Data extract Start Marker

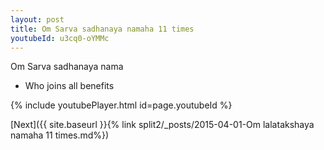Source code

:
 ```yaml
---
layout: post
title: Om Sarva sadhanaya namaha 11 times
youtubeId: u3cq0-oYMMc
---
```

 
 
Om Sarva sadhanaya nama 
 
 -  Who joins all benefits 
 
  
 
  
 
 
 
 
 
 


{% include youtubePlayer.html id=page.youtubeId %}
 
[Next]({{ site.baseurl }}{% link  split2/_posts/2015-04-01-Om lalatakshaya namaha 11 times.md%})
 
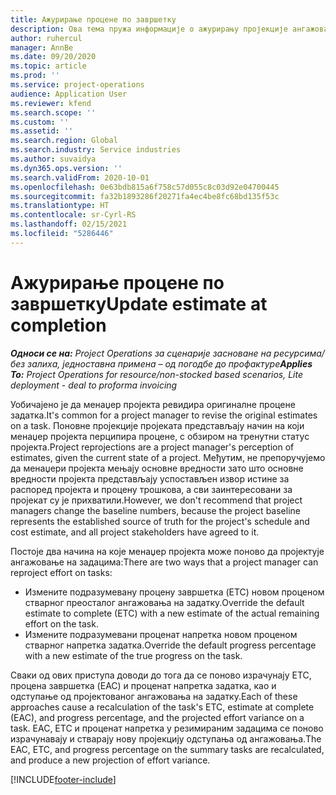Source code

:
 ```yaml
---
title: Ажурирање процене по завршетку
description: Ова тема пружа информације о ажурирању пројекције ангажовања на пројекту.
author: ruhercul
manager: AnnBe
ms.date: 09/20/2020
ms.topic: article
ms.prod: ''
ms.service: project-operations
audience: Application User
ms.reviewer: kfend
ms.search.scope: ''
ms.custom: ''
ms.assetid: ''
ms.search.region: Global
ms.search.industry: Service industries
ms.author: suvaidya
ms.dyn365.ops.version: ''
ms.search.validFrom: 2020-10-01
ms.openlocfilehash: 0e63bdb815a6f758c57d055c8c03d92e04700445
ms.sourcegitcommit: fa32b1893286f20271fa4ec4be8fc68bd135f53c
ms.translationtype: HT
ms.contentlocale: sr-Cyrl-RS
ms.lasthandoff: 02/15/2021
ms.locfileid: "5286446"
---
```

# <a name="update-estimate-at-completion"></a><span data-ttu-id="a8f81-103">Ажурирање процене по завршетку</span><span class="sxs-lookup"><span data-stu-id="a8f81-103">Update estimate at completion</span></span>

<span data-ttu-id="a8f81-104">_**Односи се на:** Project Operations за сценарије засноване на ресурсима/без залиха, једноставна примена – од погодбе до профактуре_</span><span class="sxs-lookup"><span data-stu-id="a8f81-104">_**Applies To:** Project Operations for resource/non-stocked based scenarios, Lite deployment - deal to proforma invoicing_</span></span>

<span data-ttu-id="a8f81-105">Уобичајено је да менаџер пројекта ревидира оригиналне процене задатка.</span><span class="sxs-lookup"><span data-stu-id="a8f81-105">It's common for a project manager to revise the original estimates on a task.</span></span> <span data-ttu-id="a8f81-106">Поновне пројекције пројеката представљају начин на који менаџер пројекта перципира процене, с обзиром на тренутни статус пројекта.</span><span class="sxs-lookup"><span data-stu-id="a8f81-106">Project reprojections are a project manager's perception of estimates, given the current state of a project.</span></span> <span data-ttu-id="a8f81-107">Међутим, не препоручујемо да менаџери пројекта мењају основне вредности зато што основне вредности пројекта представљају успостављен извор истине за распоред пројекта и процену трошкова, а сви заинтересовани за пројекат су је прихватили.</span><span class="sxs-lookup"><span data-stu-id="a8f81-107">However, we don't recommend that project managers change the baseline numbers, because the project baseline represents the established source of truth for the project's schedule and cost estimate, and all project stakeholders have agreed to it.</span></span>

<span data-ttu-id="a8f81-108">Постоје два начина на које менаџер пројекта може поново да пројектује ангажовање на задацима:</span><span class="sxs-lookup"><span data-stu-id="a8f81-108">There are two ways that a project manager can reproject effort on tasks:</span></span>

- <span data-ttu-id="a8f81-109">Измените подразумевану процену завршетка (ETC) новом проценом стварног преосталог ангажовања на задатку.</span><span class="sxs-lookup"><span data-stu-id="a8f81-109">Override the default estimate to complete (ETC) with a new estimate of the actual remaining effort on the task.</span></span> 
- <span data-ttu-id="a8f81-110">Измените подразумевани проценат напретка новом проценом стварног напретка задатка.</span><span class="sxs-lookup"><span data-stu-id="a8f81-110">Override the default progress percentage with a new estimate of the true progress on the task.</span></span>

<span data-ttu-id="a8f81-111">Сваки од ових приступа доводи до тога да се поново израчунају ETC, процена завршетка (EAC) и проценат напретка задатка, као и одступање од пројектованог ангажовања на задатку.</span><span class="sxs-lookup"><span data-stu-id="a8f81-111">Each of these approaches cause a recalculation of the task's ETC, estimate at complete (EAC), and progress percentage, and the projected effort variance on a task.</span></span> <span data-ttu-id="a8f81-112">EAC, ETC и проценат напретка у резимираним задацима се поново израчунавају и стварају нову пројекцију одступања од ангажовања.</span><span class="sxs-lookup"><span data-stu-id="a8f81-112">The EAC, ETC, and progress percentage on the summary tasks are recalculated, and produce a new projection of effort variance.</span></span>


[!INCLUDE[footer-include](../includes/footer-banner.md)]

Data extract End Marker

■ **What is expected**
What lines of the listing above hold "sadhanaya"? Copy all of them.

■ **Expected answer**
title: Om Sarva sadhanaya namaha 11 times
Om Sarva sadhanaya nama 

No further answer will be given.